J'ai apprécié, madame la présidente, que vous parliez de cheminement. Certes, il s'agit d'un problème difficile et douloureux. Nous avons tous envie d'améliorer la protection des enfants. Je suis moi-même à l'initiative d'une proposition de loi, avec mon groupe parlementaire, qui a proposé le seuil d'âge de quinze ans et la présomption irréfragable. Ensuite, au fil des auditions, des échanges et de réflexion, mon avis a évolué. J'en suis venue à la proposition qui a été formulée par Annick Billon et Laurence Rossignol. Je pense désormais qu'il convient de sortir du piège de la définition pénale du viol. En effet, le viol implique toujours de prouver l'existence de la contrainte, de la surprise, de la violence ou de la menace. Or, à mon sens, ces critères ne fonctionnent pas pour les enfants. En effet, les enfants ne se définissent pas par leur apparence physique, mais par leur absence de maturité psychologique et sexuelle. Nous voyons bien que ce champ reste ouvert. Quelqu'un peut sembler plus âgé qu'il ne l'est, tout en faisant preuve d'une grande immaturité. C'est précisément ce que nous devons protéger.
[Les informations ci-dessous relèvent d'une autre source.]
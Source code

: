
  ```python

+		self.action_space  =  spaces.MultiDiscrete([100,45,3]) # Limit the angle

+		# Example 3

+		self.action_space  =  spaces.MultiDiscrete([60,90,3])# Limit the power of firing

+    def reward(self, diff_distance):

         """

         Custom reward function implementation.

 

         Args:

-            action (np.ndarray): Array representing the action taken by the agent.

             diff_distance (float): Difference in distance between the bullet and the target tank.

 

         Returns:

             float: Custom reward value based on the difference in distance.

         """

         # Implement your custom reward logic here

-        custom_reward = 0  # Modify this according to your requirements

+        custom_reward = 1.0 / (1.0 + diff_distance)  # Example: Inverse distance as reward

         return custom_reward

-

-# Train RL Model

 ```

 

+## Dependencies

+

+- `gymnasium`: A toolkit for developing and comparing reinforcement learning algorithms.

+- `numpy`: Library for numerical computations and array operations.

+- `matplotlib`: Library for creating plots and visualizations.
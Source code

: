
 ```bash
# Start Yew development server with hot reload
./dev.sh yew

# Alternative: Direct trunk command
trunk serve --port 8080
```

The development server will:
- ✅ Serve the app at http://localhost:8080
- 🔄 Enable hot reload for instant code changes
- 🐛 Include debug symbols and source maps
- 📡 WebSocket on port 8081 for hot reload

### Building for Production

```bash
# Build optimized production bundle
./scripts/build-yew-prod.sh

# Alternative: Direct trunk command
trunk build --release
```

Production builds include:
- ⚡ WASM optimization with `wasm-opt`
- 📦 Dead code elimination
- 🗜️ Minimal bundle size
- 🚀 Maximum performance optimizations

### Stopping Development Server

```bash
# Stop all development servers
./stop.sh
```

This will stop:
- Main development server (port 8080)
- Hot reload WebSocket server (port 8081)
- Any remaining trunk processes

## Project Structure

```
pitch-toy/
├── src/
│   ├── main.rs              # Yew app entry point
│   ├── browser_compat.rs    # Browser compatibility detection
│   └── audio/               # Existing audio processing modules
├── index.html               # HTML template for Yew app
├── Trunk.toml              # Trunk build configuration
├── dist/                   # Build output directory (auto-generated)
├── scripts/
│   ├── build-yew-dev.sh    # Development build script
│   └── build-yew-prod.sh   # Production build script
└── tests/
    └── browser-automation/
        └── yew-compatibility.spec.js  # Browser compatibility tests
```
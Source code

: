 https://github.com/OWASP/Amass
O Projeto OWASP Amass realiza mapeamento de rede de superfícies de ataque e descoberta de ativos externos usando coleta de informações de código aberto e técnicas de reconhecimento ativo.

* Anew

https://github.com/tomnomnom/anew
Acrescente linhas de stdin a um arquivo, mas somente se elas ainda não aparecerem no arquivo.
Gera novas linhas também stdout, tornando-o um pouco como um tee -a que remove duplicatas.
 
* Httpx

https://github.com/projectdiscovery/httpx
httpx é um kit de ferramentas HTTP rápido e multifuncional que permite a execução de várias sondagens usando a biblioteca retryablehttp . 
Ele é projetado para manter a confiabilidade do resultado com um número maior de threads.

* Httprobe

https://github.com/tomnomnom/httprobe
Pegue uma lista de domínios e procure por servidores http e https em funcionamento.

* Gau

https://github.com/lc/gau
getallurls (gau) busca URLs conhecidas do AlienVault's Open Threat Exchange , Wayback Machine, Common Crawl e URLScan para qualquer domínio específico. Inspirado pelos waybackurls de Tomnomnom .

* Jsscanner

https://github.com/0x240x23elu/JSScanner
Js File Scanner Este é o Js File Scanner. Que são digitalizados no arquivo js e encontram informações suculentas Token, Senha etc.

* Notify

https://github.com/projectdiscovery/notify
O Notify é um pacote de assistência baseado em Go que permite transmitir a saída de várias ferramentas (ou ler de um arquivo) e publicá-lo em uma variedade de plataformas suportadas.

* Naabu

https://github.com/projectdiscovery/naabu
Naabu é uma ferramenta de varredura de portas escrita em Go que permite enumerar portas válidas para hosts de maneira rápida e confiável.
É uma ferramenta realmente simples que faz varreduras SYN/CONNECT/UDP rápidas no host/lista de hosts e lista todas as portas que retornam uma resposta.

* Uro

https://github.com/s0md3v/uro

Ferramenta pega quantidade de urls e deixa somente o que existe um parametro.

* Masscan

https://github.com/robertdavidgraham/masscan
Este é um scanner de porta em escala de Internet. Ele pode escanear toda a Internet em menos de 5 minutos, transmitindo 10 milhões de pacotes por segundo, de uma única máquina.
Un tout autre débat se développe d'ailleurs aujourd'hui. Un groupe de gynécologues a récemment alerté sur l'accès à la pornographie des petits enfants, autour de huit ans, et sur les dégâts terribles qu'entraîne l'influence de ses codes par définition violents sur les relations sexuelles, avec des conséquences telles que des lésions physiques sur les jeunes filles. La norme devient le film pornographique, et ce dès le plus jeune âge. Par conséquent, nous devons réfléchir à la meilleure manière de protéger les enfants. Il me semble donc que le fait de dire que toute pénétration est un crime, en résumé, exclut les problématiques de surprise ou de menace.
Par ailleurs, en voulant trop bien faire, nous ne devons pas nous placer inconsciemment du côté du prédateur. Nous ne devons pas nous mettre à sa place, mais du côté de la victime. Je suis choquée de constater qu'aujourd'hui, alors qu'une lutte importante existe contre les violences faites aux femmes, nous nous trouvons loin du compte au niveau des mineurs. Par conséquent, l'idée que nous soumettons peut permettre de créer une loi protectrice. J'espère que vos réflexions évolueront également en ce sens.
Notre responsabilité consiste à poser un interdit sur une relation sexuelle entre un adulte et un mineur. Un mineur ne peut pas avoir conscience de ce qu'il subira en suivant un adulte. En effet, nous savons que les ressources et l'imagination des prédateurs sont sans fin pour entraîner leurs victimes. J'appelle donc à ne pas dévier de cette ligne. En l'état, la loi risque d'être décevante parce qu'elle n'est pas véritablement protectrice. Nous aurons raté notre cible alors que nous souhaitons tous protéger les victimes.